MS-DETR: Efficient DETR Training with Mixed Supervision

TL;DR

MS-DETR addresses DETR's training inefficiency by introducing mixed supervision that adds a one-to-many objective to the primary decoder alongside the standard one-to-one supervision. The method defines a one-to-many loss with top-$K_n$ matching and a combined matching score to enrich object query representations without adding decoder branches. Empirically, MS-DETR delivers consistent gains across multiple DETR baselines, accelerates convergence, and remains memory-efficient, with notable improvements in both object detection and instance segmentation. The approach is complementary to existing one-to-many DETR variants and yields practical benefits for training efficiency and detection quality.

Abstract

DETR accomplishes end-to-end object detection through iteratively generating multiple object candidates based on image features and promoting one candidate for each ground-truth object. The traditional training procedure using one-to-one supervision in the original DETR lacks direct supervision for the object detection candidates. We aim at improving the DETR training efficiency by explicitly supervising the candidate generation procedure through mixing one-to-one supervision and one-to-many supervision. Our approach, namely MS-DETR, is simple, and places one-to-many supervision to the object queries of the primary decoder that is used for inference. In comparison to existing DETR variants with one-to-many supervision, such as Group DETR and Hybrid DETR, our approach does not need additional decoder branches or object queries. The object queries of the primary decoder in our approach directly benefit from one-to-many supervision and thus are superior in object candidate prediction. Experimental results show that our approach outperforms related DETR variants, such as DN-DETR, Hybrid DETR, and Group DETR, and the combination with related DETR variants further improves the performance.

Figures (7)

• Figure 1: Mixed supervision leads to better detection candidates. Top: ground-truth box. Middle: candidate boxes from top-$20$ queries with the baseline. Bottom: candidate boxes from top-$20$ queries with our MS-DETR. One can see that MS-DETR generates better detection candidates than the baseline.
• Figure 2: Mixed supervision leads to lower one-to-one losses than the baseline. The $x$-axis corresponds to #epochs, and the $y$-axis corresponds to the training loss from one-to-one supervision.

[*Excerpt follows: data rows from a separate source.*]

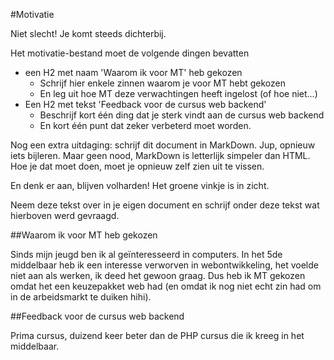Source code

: #Motivatie

Niet slecht! Je komt steeds dichterbij.

Het motivatie-bestand moet de volgende dingen bevatten
- een H2 met naam 'Waarom ik voor MT' heb gekozen
  - Schrijf hier enkele zinnen waarom je voor MT hebt gekozen
  - En leg uit hoe MT deze verwachtingen heeft ingelost (of hoe niet...)
- Een H2 met tekst 'Feedback voor de cursus web backend'
  - Beschrijf kort één ding dat je sterk vindt aan de cursus web backend 
  - En kort één punt dat zeker verbeterd moet worden. 

Nog een extra uitdaging: schrijf dit document in MarkDown. Jup, opnieuw iets bijleren. Maar geen nood, MarkDown is letterlijk simpeler dan HTML. Hoe je dat moet doen, moet je opnieuw zelf zien uit te vissen.

En denk er aan, blijven volharden! Het groene vinkje is in zicht.

Neem deze tekst over in je eigen document en schrijf onder deze tekst wat hierboven werd gevraagd.

##Waarom ik voor MT heb gekozen

Sinds mijn jeugd ben ik al geïnteresseerd in computers.
In het 5de middelbaar heb ik een interesse verworven in webontwikkeling, het voelde niet aan als werken, ik deed het gewoon graag.
Dus heb ik MT gekozen omdat het een keuzepakket web had (en omdat ik nog niet echt zin had om in de arbeidsmarkt te duiken hihi).

##Feedback voor de cursus web backend

Prima cursus, duizend keer beter dan de PHP cursus die ik kreeg in het middelbaar.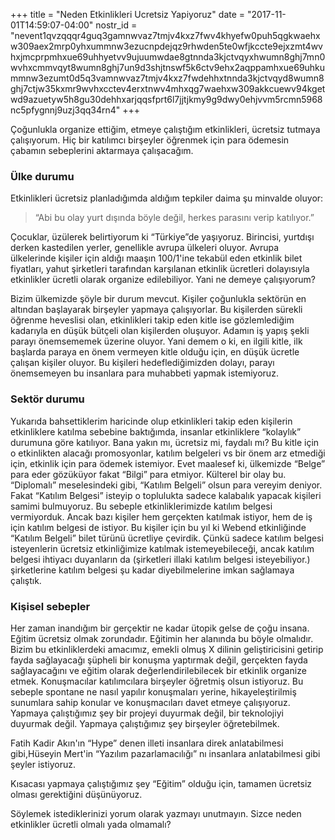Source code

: +++
title = "Neden Etkinlikleri Ucretsiz Yapiyoruz"
date = "2017-11-01T14:59:07-04:00"
nostr_id = "nevent1qvzqqqr4guq3gamnwvaz7tmjv4kxz7fwv4khyefw0puh5qgkwaehxw309aex2mrp0yhxummnw3ezucnpdejqz9rhwden5te0wfjkccte9ejxzmt4wvhxjmcprpmhxue69uhhyetvv9ujuumwdae8gtnnda3kjctvqyxhwumn8ghj7mn0wvhxcmmvqyt8wumn8ghj7un9d3shjtnswf5k6ctv9ehx2aqppamhxue69uhkummnw3ezumt0d5q3vamnwvaz7tmjv4kxz7fwdehhxtnnda3kjctvqyd8wumn8ghj7ctjw35kxmr9wvhxcctev4erxtnwv4mhxqg7waehxw309akkcuewv94kgetwd9azuetyw5h8gu30dehhxarjqqsfprt6l7jjtjkmy9g9dwy0ehjvvm5rcmn5968nc5pfygnnj9uzj3qq34rn4"
+++

Çoğunlukla organize ettiğim, etmeye çalıştığım etkinlikleri, ücretsiz tutmaya çalışıyorum. Hiç bir katılımcı birşeyler öğrenmek için para ödemesin çabamın sebeplerini aktarmaya çalışacağım.

### Ülke durumu

Etkinlikleri ücretsiz planladığımda aldığım tepkiler daima şu minvalde oluyor:

> “Abi bu olay yurt dışında böyle değil, herkes parasını verip katılıyor.”

Çocuklar, üzülerek belirtiyorum ki “Türkiye”de yaşıyoruz. Birincisi, yurtdışı derken kastedilen yerler, genellikle avrupa ülkeleri oluyor. Avrupa ülkelerinde kişiler için aldığı maaşın 100/1'ine tekabül eden etkinlik bilet fiyatları, yahut şirketleri tarafından karşılanan etkinlik ücretleri dolayısıyla etkinlikler ücretli olarak organize edilebiliyor. Yani ne demeye çalışıyorum?

Bizim ülkemizde şöyle bir durum mevcut. Kişiler çoğunlukla sektörün en altından başlayarak birşeyler yapmaya çalışıyorlar. Bu kişilerden sürekli öğrenme heveslisi olan, etkinlikleri takip eden kitle ise gözlemlediğim kadarıyla en düşük bütçeli olan kişilerden oluşuyor. Adamın iş yapış şekli parayı önemsememek üzerine oluyor. Yani demem o ki, en ilgili kitle, ilk başlarda paraya en önem vermeyen kitle olduğu için, en düşük ücretle çalışan kişiler oluyor. Bu kişileri hedeflediğimizden dolayı, parayı önemsemeyen bu insanlara para muhabbeti yapmak istemiyoruz.

### Sektör durumu

Yukarıda bahsettiklerim haricinde olup etkinlikleri takip eden kişilerin etkinliklere katılma sebebine baktığımda, insanlar etkinliklere “kolaylık” durumuna göre katılıyor. Bana yakın mı, ücretsiz mi, faydalı mı? Bu kitle için o etkinlikten alacağı promosyonlar, katılım belgeleri vs bir önem arz etmediği için, etkinlik için para ödemek istemiyor. Evet maalesef ki, ülkemizde “Belge” para eder gözüküyor fakat “Bilgi” para etmiyor. Külterel bir olay bu. “Diplomalı” meselesindeki gibi, “Katılım Belgeli” olsun para vereyim deniyor. Fakat “Katılım Belgesi” isteyip o toplulukta sadece kalabalık yapacak kişileri samimi bulmuyoruz. Bu sebeple etkinliklerimizde katılım belgesi vermiyorduk. Ancak bazı kişiler hem gerçekten katılmak istiyor, hem de iş için katılım belgesi de istiyor. Bu kişiler için bu yıl ki Webend etkinliğinde “Katılım Belgeli” bilet türünü ücretliye çevirdik. Çünkü sadece katılım belgesi isteyenlerin ücretsiz etkinliğimize katılmak istemeyebileceği, ancak katılım belgesi ihtiyacı duyanların da (şirketleri illaki katılım belgesi isteyebiliyor.) şirketlerine katılım belgesi şu kadar diyebilmelerine imkan sağlamaya çalıştık.

### Kişisel sebepler

Her zaman inandığım bir gerçektir ne kadar ütopik gelse de çoğu insana. Eğitim ücretsiz olmak zorundadır. Eğitimin her alanında bu böyle olmalıdır. Bizim bu etkinliklerdeki amacımız, emekli olmuş X dilinin geliştiricisini getirip fayda sağlayacağı şüpheli bir konuşma yaptırmak değil, gerçekten fayda sağlayacağını ve eğitim olarak değerlendirilebilecek bir etkinlik organize etmek. Konuşmacılar katılımcılara birşeyler öğretmiş olsun istiyoruz. Bu sebeple spontane ne nasıl yapılır konuşmaları yerine, hikayeleştirilmiş sunumlara sahip konular ve konuşmacıları davet etmeye çalışıyoruz. Yapmaya çalıştığımız şey bir projeyi duyurmak değil, bir teknolojiyi duyurmak değil. Yapmaya çalıştığımız şey birşeyler öğretebilmek.

Fatih Kadir Akın'ın “Hype” denen illeti insanlara direk anlatabilmesi gibi,Hüseyin Mert'in “Yazılım pazarlamacılığı” nı insanlara anlatabilmesi gibi şeyler istiyoruz.

Kısacası yapmaya çalıştığımız şey “Eğitim” olduğu için, tamamen ücretsiz olması gerektiğini düşünüyoruz.

Söylemek istediklerinizi yorum olarak yazmayı unutmayın. Sizce neden etkinlikler ücretli olmalı yada olmamalı?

Dashed and solid lines correspond to the loss curve of the Deformable DETR baseline and the MS-DETR, respectively. Best viewed in color.
• Figure 3: Illustrating the architecture differences. (a) Original DETR. It is trained with one-to-one supervision. (b) Our MS-DETR. It is trained by mixing one-to-one and one-to-many supervision. The two supervisions are both imposed on the primary decoder. (c) Group DETR and DN-DETR. Additional parallel decoders are introduced, and one-to-one supervision is imposed on the additional decoders. More additional decoders are possibly used in Group DETR and DN-DETR. (d) Hybrid DETR. An additional parallel decoder is added, and one-to-many supervision is imposed on the additional decoder.
• Figure 4: MS-DETR implementations. (a) One-to-one and one-to-many supervisions are conducted on the output object queries for each decoder layer. (b) The two supervisions are conducted on the output object queries for each decoder layer that is slightly modified: first perform cross-attention and then self-attention. (c) and (d) The one-to-many supervisions are conducted on the internal object queries. $\texttt{cls}_{\texttt{11}}$ and $\texttt{box}_{\texttt{11}}$ are class and box predictors for one-to-one supervision, and $\texttt{cls}_{\texttt{1m}}$, and $\texttt{box}_{\texttt{1m}}$ are class and box predictors for one-to-many supervision. The image features input to cross-attention are not depicted for clarity.
• Figure 5: Influence of the hyper-parameters for one-to-many assignment. (a) Influence of $K$ for selecting top-$K$ positive queries, (b) Influence of the threshold $\tau$ to filter out low-quality queries, and (c) Influence of the matching score weight $\alpha$.